Astronomy: To catch a cosmic ray

The Pierre Auger Observatory in Argentina has spent almost ten years looking for the source of ultra-high-energy cosmic rays but to no avail. Now the observatory faces an uncertain future.

01 October 2014

Argentina, famed for its beef and wine, is also home to the Pierre Auger Observatory, which uses water-filled plastic tanks spaced across the plains of Pampa Amarilla at the foot of the Andes to search for the origin of ultra-high-energy cosmic rays.

Katia Moskvitch

Each canister is filled with 12,000 litres of purified water, which produces a faint but detectable streak of blue-ish light when a charged particle passes through. Most lie on land owned by local farmers.

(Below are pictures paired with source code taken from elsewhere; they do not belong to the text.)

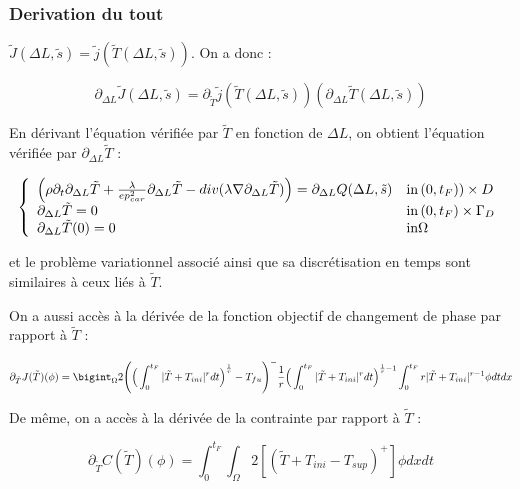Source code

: \documentclass[11pt,a4paper]{article}
\begin{document}
\subsubsection*{Derivation du tout}

$\tilde{J}(\Delta L,\tilde{s})=\tilde{j}(\tilde{T}(\Delta L,\tilde{s}))$. On a donc :

\begin{equation}
\partial_{\Delta L}\tilde{J}(\Delta L,\tilde{s})=\partial_{\tilde{T}}\tilde{j}(\tilde{T}(\Delta L,\tilde{s}))(\partial_{\Delta L}\tilde{T}(\Delta L,\tilde{s}))
\end{equation}

En dérivant l'équation vérifiée par $\tilde{T}$ en fonction de $\Delta L$, on obtient l'équation vérifiée par $\partial_{\Delta L}\tilde{T}$ :

\begin{equation}
\label{eq:ChaleurDerTilde}
\left\{\begin{array}{ll}
	\Big(\rho\partial_t \partial_{\Delta L}\tilde{T}+\frac{\lambda}{ep_{car}^2} \partial_{\Delta L}\tilde{T}-div(\lambda\nabla \partial_{\Delta L}\tilde{T})\Big)=\partial_{\Delta L}Q(\Delta L,\tilde{s})& \textrm{in\,}(0,t_F))\times D \\
	\partial_{\Delta L}\tilde{T}=0 & \textrm{in\,}(0,t_F)\times \Gamma_D \\
	\partial_{\Delta L}\tilde{T}(0)=0 & \textrm{in} \Omega
\end{array}\right.
\end{equation}

et le problème variationnel associé ainsi que sa discrétisation en temps sont similaires à ceux liés à $\tilde{T}$.

On a aussi accès à la dérivée de la fonction objectif de changement de phase par rapport à $\tilde{T}$ :

\begin{equation}
\partial_{\tilde{T}}J(\tilde{T})(\phi)= \bigint_{\Omega}2\Bigg(\Big(\int_{0}^{t_F}|\tilde{T}+T_{ini}|^rdt\Big)^{\frac{1}{r}}-T_{fu}\Bigg)^-\frac{1}{r}\Big(\int_{0}^{t_F}|\tilde{T}+T_{ini}|^rdt\Big)^{\frac{1}{r}-1}\int_{0}^{t_F}r|\tilde{T}+T_{ini}|^{r-1}\phi dtdx 
\end{equation}

De même, on a accès à la dérivée de la contrainte par rapport à $\tilde{T}$ :

\begin{equation}
\partial_{\tilde{T}}C(\tilde{T})(\phi)= \int_{0}^{t_F}\int_{\Omega}2[(\tilde{T}+T_{ini}-T_{sup})^+]\phi dxdt
\end{equation}
\end{document}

This tank has been on Anselmo Francisco Jake's land for about two decades.

Katia Moskvitch

In addition to the tanks, the observatory has 27 fluorescence telescopes grouped at four sites around the edges of the array. These telescopes scan the skies for the faint ultraviolet light produced when the high-energy particles rip through the atmosphere.

Katia Moskvitch

The cosmic rays never reach the ground. Instead, they hit an air molecule high in the atmosphere, blasting loose billions of secondary particles in an 'air shower' that continues to cascade downwards along the cosmic ray's original path. These air-shower particles are the ones generally detected by Augers 1,600 tanks, shown as yellow dots superimposed over their actual location near the town of Malarge.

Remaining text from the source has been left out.